→ What you are asked to do: The answer is every line of the records that holds the word "Check", copied in full.

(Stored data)
────────────────────

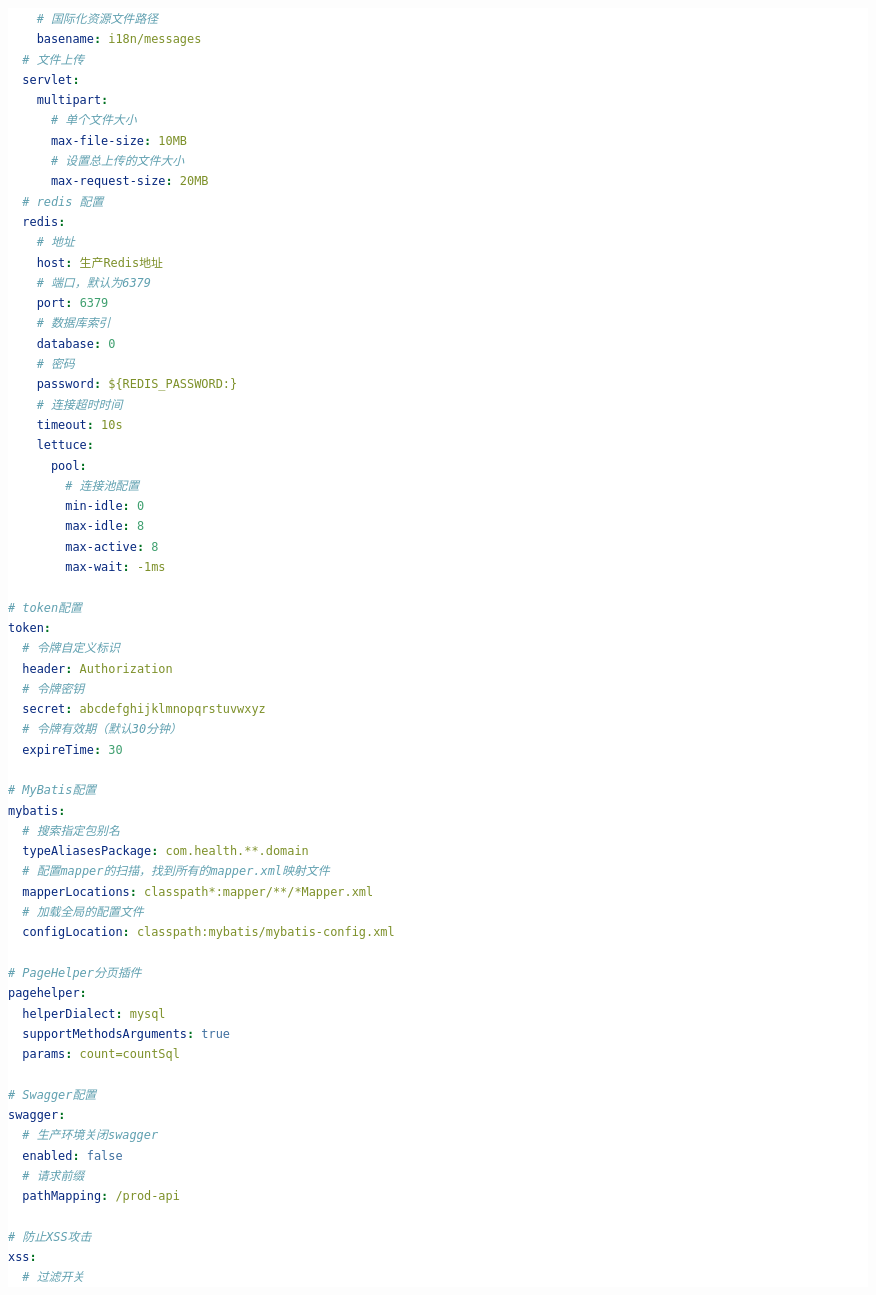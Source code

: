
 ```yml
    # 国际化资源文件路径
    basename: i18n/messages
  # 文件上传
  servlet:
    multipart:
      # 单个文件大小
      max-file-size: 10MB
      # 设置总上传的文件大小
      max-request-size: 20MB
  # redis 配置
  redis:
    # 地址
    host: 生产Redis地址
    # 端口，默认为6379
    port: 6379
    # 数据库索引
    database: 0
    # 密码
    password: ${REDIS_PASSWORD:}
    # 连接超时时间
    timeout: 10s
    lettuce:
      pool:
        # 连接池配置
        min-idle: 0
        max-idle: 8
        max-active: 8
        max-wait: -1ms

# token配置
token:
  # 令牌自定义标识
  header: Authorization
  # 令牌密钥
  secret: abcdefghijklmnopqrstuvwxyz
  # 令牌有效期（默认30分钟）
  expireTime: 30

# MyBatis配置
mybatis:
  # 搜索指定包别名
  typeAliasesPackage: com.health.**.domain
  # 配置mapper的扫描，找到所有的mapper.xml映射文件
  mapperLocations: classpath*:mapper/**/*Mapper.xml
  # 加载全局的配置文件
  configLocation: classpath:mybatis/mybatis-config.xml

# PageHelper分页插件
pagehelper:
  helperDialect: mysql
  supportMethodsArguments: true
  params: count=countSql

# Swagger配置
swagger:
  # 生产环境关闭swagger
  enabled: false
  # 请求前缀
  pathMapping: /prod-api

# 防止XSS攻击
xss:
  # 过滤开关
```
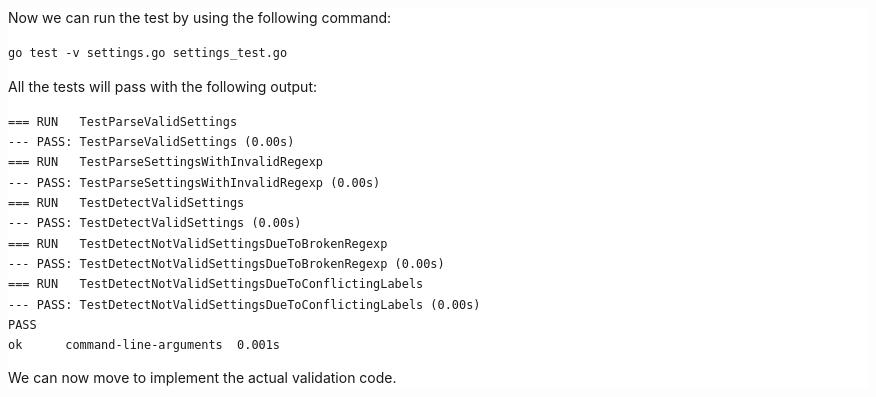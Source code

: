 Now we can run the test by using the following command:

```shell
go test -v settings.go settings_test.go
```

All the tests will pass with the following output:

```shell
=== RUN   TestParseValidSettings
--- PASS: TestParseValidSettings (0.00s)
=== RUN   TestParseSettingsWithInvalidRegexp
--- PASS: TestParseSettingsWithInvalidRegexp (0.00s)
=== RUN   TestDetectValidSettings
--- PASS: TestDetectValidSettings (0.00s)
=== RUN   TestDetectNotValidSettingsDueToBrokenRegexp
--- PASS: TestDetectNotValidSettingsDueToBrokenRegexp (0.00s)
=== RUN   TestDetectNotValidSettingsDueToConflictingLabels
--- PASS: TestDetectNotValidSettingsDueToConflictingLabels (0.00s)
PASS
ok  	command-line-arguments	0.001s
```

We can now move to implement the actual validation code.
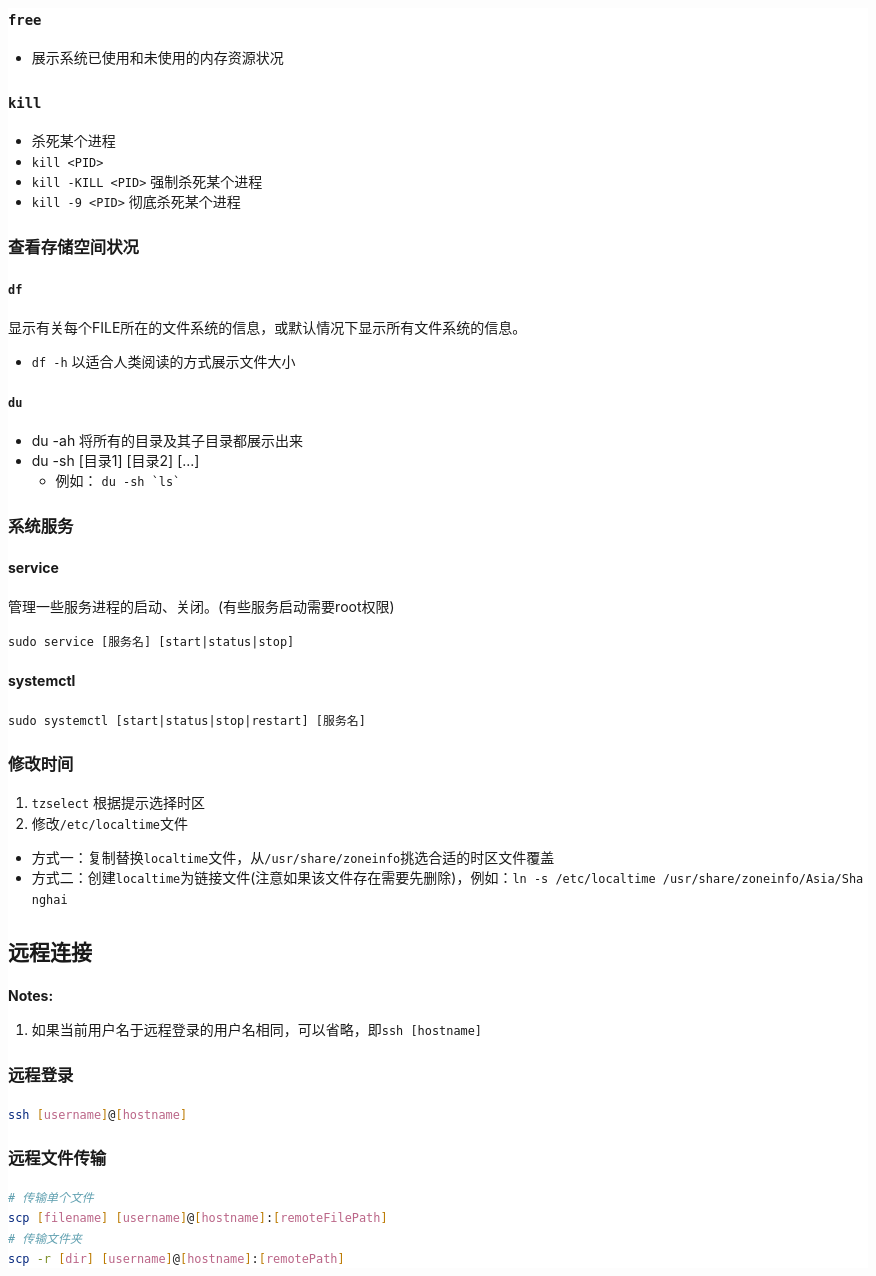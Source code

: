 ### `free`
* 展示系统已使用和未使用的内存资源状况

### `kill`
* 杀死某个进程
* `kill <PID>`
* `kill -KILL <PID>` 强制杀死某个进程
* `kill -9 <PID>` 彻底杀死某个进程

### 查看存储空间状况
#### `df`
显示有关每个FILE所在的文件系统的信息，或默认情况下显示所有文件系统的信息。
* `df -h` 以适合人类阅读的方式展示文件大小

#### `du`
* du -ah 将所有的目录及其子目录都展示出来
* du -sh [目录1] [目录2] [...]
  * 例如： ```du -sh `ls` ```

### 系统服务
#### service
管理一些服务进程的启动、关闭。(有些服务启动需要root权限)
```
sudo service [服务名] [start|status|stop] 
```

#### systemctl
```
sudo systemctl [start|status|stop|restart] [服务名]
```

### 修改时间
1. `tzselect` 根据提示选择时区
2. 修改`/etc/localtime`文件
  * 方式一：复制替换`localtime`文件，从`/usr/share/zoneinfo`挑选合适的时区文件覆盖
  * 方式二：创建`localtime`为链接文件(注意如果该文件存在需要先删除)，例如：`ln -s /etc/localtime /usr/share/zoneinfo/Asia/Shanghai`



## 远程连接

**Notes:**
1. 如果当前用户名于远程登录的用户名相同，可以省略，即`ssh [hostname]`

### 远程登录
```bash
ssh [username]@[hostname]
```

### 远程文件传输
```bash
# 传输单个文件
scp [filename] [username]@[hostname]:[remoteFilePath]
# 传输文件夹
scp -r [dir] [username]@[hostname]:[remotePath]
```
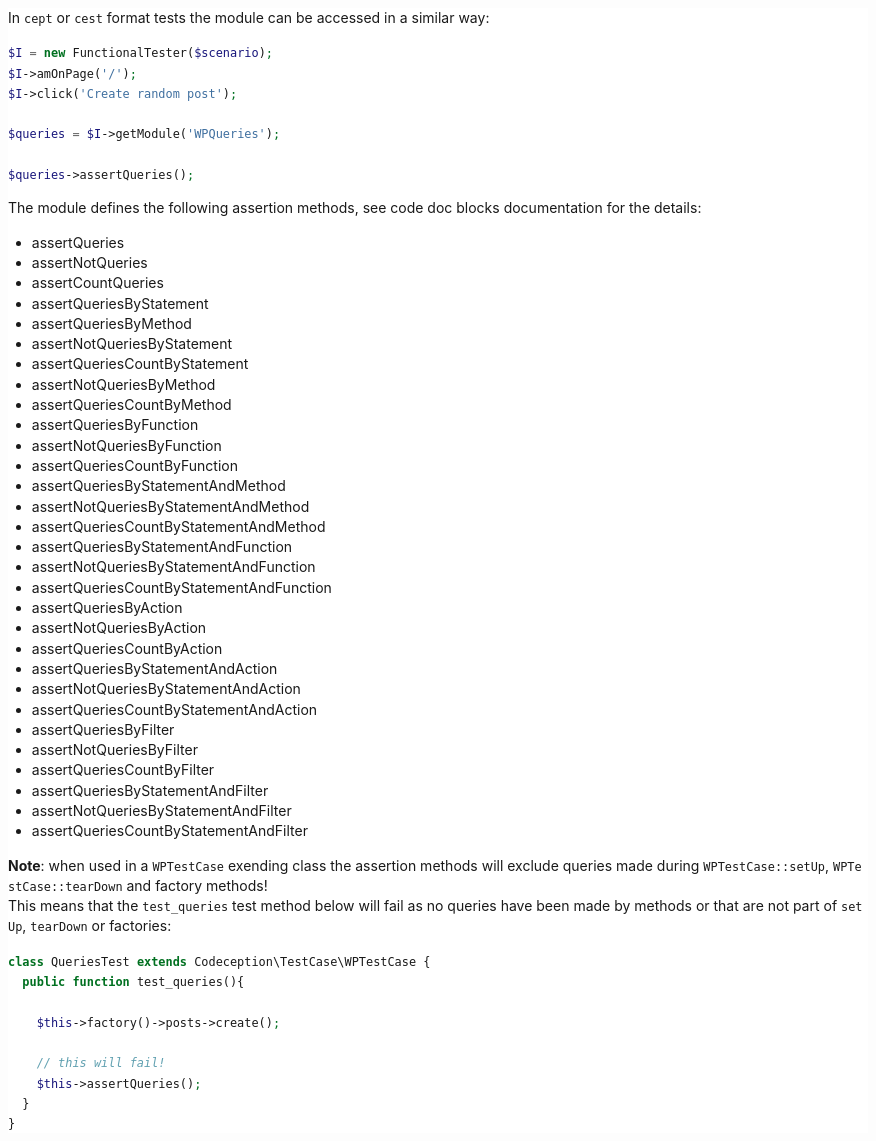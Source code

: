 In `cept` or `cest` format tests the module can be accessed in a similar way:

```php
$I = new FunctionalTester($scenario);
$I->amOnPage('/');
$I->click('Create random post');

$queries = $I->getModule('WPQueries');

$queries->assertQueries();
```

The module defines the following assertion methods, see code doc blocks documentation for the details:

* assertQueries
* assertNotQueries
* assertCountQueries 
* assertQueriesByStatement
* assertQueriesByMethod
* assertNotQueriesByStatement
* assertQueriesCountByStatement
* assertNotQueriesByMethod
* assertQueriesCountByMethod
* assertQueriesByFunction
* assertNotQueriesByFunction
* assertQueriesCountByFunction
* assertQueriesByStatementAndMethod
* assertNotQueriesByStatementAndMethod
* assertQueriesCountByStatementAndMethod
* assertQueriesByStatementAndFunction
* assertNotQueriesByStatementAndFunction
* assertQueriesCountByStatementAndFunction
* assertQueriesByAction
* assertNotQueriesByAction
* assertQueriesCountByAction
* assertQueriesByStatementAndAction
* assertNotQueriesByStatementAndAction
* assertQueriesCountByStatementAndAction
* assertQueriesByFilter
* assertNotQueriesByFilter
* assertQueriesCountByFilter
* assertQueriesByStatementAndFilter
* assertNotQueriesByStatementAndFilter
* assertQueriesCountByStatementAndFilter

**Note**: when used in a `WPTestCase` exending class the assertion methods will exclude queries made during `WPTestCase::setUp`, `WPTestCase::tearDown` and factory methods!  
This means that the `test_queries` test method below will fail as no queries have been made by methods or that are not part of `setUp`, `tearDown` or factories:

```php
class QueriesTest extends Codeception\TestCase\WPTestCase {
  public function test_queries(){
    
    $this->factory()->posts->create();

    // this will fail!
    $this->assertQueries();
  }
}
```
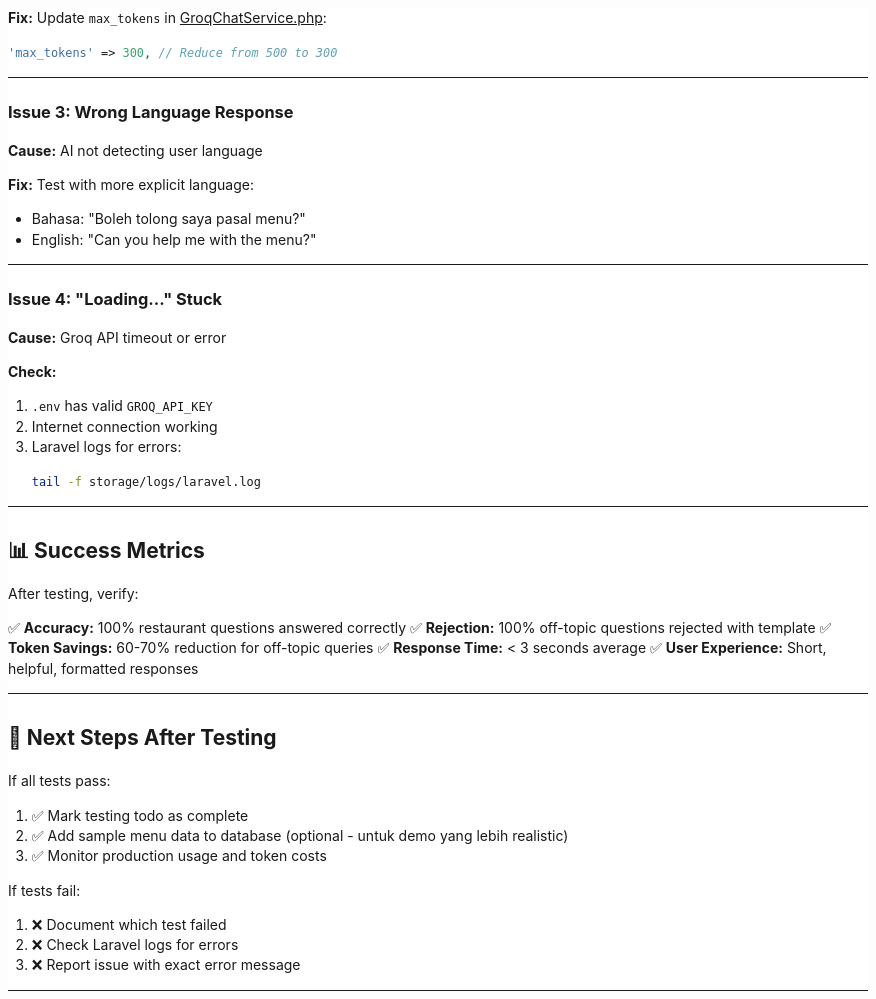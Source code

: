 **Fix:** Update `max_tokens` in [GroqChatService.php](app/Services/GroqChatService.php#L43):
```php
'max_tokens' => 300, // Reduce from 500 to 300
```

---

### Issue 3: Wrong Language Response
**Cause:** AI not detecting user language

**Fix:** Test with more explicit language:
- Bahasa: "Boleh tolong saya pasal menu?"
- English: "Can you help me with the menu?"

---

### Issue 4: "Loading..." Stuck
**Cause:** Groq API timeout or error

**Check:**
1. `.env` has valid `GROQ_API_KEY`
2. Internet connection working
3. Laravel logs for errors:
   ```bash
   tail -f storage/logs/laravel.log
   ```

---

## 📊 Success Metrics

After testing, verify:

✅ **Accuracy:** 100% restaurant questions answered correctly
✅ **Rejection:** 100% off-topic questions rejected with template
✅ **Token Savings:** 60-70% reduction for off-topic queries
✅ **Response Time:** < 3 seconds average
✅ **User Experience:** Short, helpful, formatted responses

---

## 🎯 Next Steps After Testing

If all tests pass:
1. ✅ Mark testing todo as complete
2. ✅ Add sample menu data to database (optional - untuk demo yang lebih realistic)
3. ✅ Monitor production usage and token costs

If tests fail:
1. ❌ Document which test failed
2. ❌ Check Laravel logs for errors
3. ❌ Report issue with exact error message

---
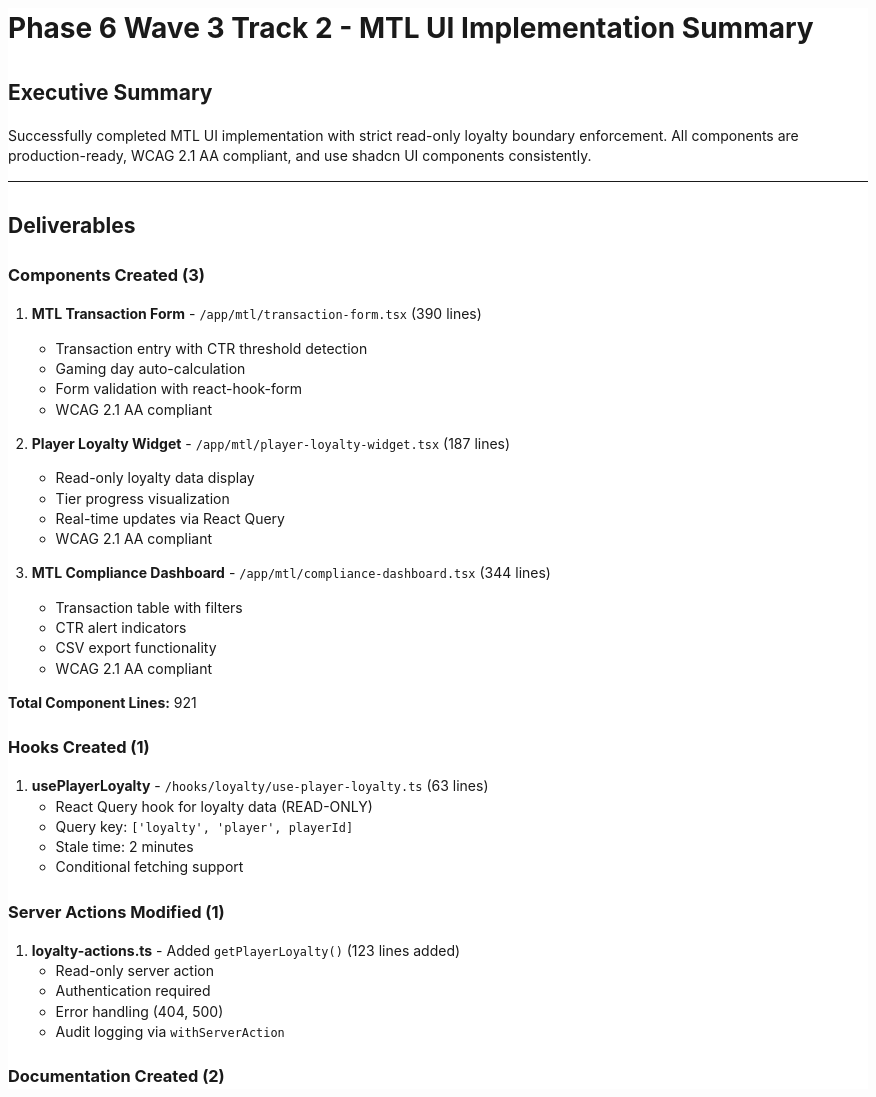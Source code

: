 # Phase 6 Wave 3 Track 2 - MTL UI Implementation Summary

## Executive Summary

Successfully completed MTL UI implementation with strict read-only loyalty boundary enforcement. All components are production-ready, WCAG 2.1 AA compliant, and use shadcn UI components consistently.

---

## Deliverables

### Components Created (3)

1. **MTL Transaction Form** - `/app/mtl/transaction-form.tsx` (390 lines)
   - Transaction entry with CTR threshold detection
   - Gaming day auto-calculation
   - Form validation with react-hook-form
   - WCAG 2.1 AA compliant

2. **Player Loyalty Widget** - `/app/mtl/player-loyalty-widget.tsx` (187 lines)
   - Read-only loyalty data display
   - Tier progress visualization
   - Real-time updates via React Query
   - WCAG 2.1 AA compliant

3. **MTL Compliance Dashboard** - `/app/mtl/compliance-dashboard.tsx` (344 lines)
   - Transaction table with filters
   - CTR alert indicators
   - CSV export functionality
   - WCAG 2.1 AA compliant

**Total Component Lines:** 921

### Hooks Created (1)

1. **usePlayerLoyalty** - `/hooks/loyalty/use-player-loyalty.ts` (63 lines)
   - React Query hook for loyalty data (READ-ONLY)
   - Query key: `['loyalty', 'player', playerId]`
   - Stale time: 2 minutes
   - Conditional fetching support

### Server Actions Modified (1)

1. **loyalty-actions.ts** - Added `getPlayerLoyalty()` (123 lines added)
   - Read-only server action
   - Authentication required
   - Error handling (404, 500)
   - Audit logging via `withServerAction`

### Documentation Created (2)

────────────────────

→ Finished task:
**Check:**
2. ❌ Check Laravel logs for errors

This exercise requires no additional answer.